Since fifth grade when I was denied the ability to play football on account of my gender, I’ve identified as a feminist. In high school, I realized my passion for film and social justice intersect, and I began using film as a medium for spreading social justice messages. The rise of the #BlackLivesMatter Movement and the outrage at #OscarsSoWhite in 2015, proved the importance of the films I wish to make, but also highlighted the need for me to do proper research to tell stories with narratives different from mine as a white woman.
After the 2016 American Presidential Election, I felt compelled to become more directly engaged in advocacy work alongside tackling issues through my filmmaking. I enrolled in the Advocacy Corps, a two-quarter long program offered through Leadership Development & Community Engagement at Northwestern that teaches undergraduate students advocacy skills to better enable them to make positive social change in their communities.
Students in the program learn about the realities of making change in political systems through a proven curriculum and hands on experience with Chicago and Evanston based advocacy organizations. In the past, students have focused on issue areas like affordable housing policy, women's healthcare, education reform, immigration reform, and mass incarceration.
Last year, I worked with a group of students on reproductive rights. We worked closely with Planned Parenthood Action Fund’s Illinois chapter to get House Bill 3215 passed in Illinois. HB 3215, or the “Learn with Dignity” Act, mandated that feminine hygiene products would be provided in public school bathrooms.. Many students are forced to miss class to go to the nurse or miss school completely if they do not have access to such products.
I spent time calling elected members in both the Illinois House of Representatives and the Illinois Senate to convince them to vote in favor of the bill, as well as hearing out any issues they had with the bill. I got to communicate with Planned Parenthood Action Fund about issues I was running into, how we could improve the bill, ways we could strengthen our arguments, and the general process of getting a bill passed.
One of the most memorable parts of this process was getting alerted of the bill’s passing by a representative that I called. I remember being on the phone, ready to state my case, but instead was met with congratulations, even though the representative stood against the bill. It was immensely rewarding to see the bill had actually passed.
I found the process of calling legislators to get House Bill 3215 passed incredibly valuable. Understanding polarization stood out as the most valuable lesson from this experience. When legislators disagreed with me, it was rarely as simple as “we don’t agree with the work you’re doing” or “we’re against women’s rights.” Some representatives disagreed for purposes of budget, some aligned their values differently, and others simply did not believe it was necessary to provide these products.
Despite many frustrating phone calls, I gained confidence as an advocate through the process of calling representatives.

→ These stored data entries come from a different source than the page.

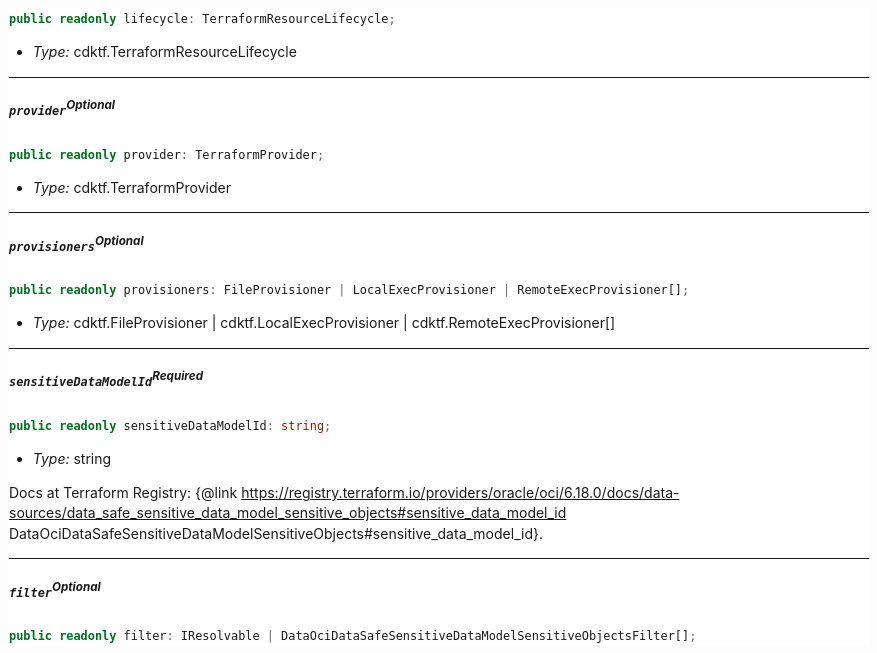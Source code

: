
 ```typescript
public readonly lifecycle: TerraformResourceLifecycle;
```

- *Type:* cdktf.TerraformResourceLifecycle

---

##### `provider`<sup>Optional</sup> <a name="provider" id="rhizo-co-terraform-provider-oci.dataOciDataSafeSensitiveDataModelSensitiveObjects.DataOciDataSafeSensitiveDataModelSensitiveObjectsConfig.property.provider"></a>

```typescript
public readonly provider: TerraformProvider;
```

- *Type:* cdktf.TerraformProvider

---

##### `provisioners`<sup>Optional</sup> <a name="provisioners" id="rhizo-co-terraform-provider-oci.dataOciDataSafeSensitiveDataModelSensitiveObjects.DataOciDataSafeSensitiveDataModelSensitiveObjectsConfig.property.provisioners"></a>

```typescript
public readonly provisioners: FileProvisioner | LocalExecProvisioner | RemoteExecProvisioner[];
```

- *Type:* cdktf.FileProvisioner | cdktf.LocalExecProvisioner | cdktf.RemoteExecProvisioner[]

---

##### `sensitiveDataModelId`<sup>Required</sup> <a name="sensitiveDataModelId" id="rhizo-co-terraform-provider-oci.dataOciDataSafeSensitiveDataModelSensitiveObjects.DataOciDataSafeSensitiveDataModelSensitiveObjectsConfig.property.sensitiveDataModelId"></a>

```typescript
public readonly sensitiveDataModelId: string;
```

- *Type:* string

Docs at Terraform Registry: {@link https://registry.terraform.io/providers/oracle/oci/6.18.0/docs/data-sources/data_safe_sensitive_data_model_sensitive_objects#sensitive_data_model_id DataOciDataSafeSensitiveDataModelSensitiveObjects#sensitive_data_model_id}.

---

##### `filter`<sup>Optional</sup> <a name="filter" id="rhizo-co-terraform-provider-oci.dataOciDataSafeSensitiveDataModelSensitiveObjects.DataOciDataSafeSensitiveDataModelSensitiveObjectsConfig.property.filter"></a>

```typescript
public readonly filter: IResolvable | DataOciDataSafeSensitiveDataModelSensitiveObjectsFilter[];
```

This helped me understand the power I have as an advocate and the difference I can make as an individual. Even if I failed to change a representative’s mind, I found myself able to engage in productive dialogue and exchange valuable ideas.
As an advocate, emotion proved to be an incredibly valuable tool when used appropriately. My group members and I used emotion in explaining the importance of this bill to us - former high-school students who dealt with having to go to the nurse’s office, missing class, or simply feeling embarrassed having to excuse ourselves from class when on our periods. These emotions made our arguments more effective and personal, so much so that one representative talked about her conversation with us in her statement on the House floor.
I feel grateful to have had the opportunity to strengthen the skills I learned in the Advocacy Corps by working with the Planned Parenthood Action Fund to engage in actual advocacy. The experience of being in Advocacy Corps was so valuable, I stayed in the program as a student facilitator this year. This experience has been incredible thus far, and I now find myself able to help others understand advocacy. Thanks to Advocacy Corps, I better understand current issues and know that I can make an impact on social policy.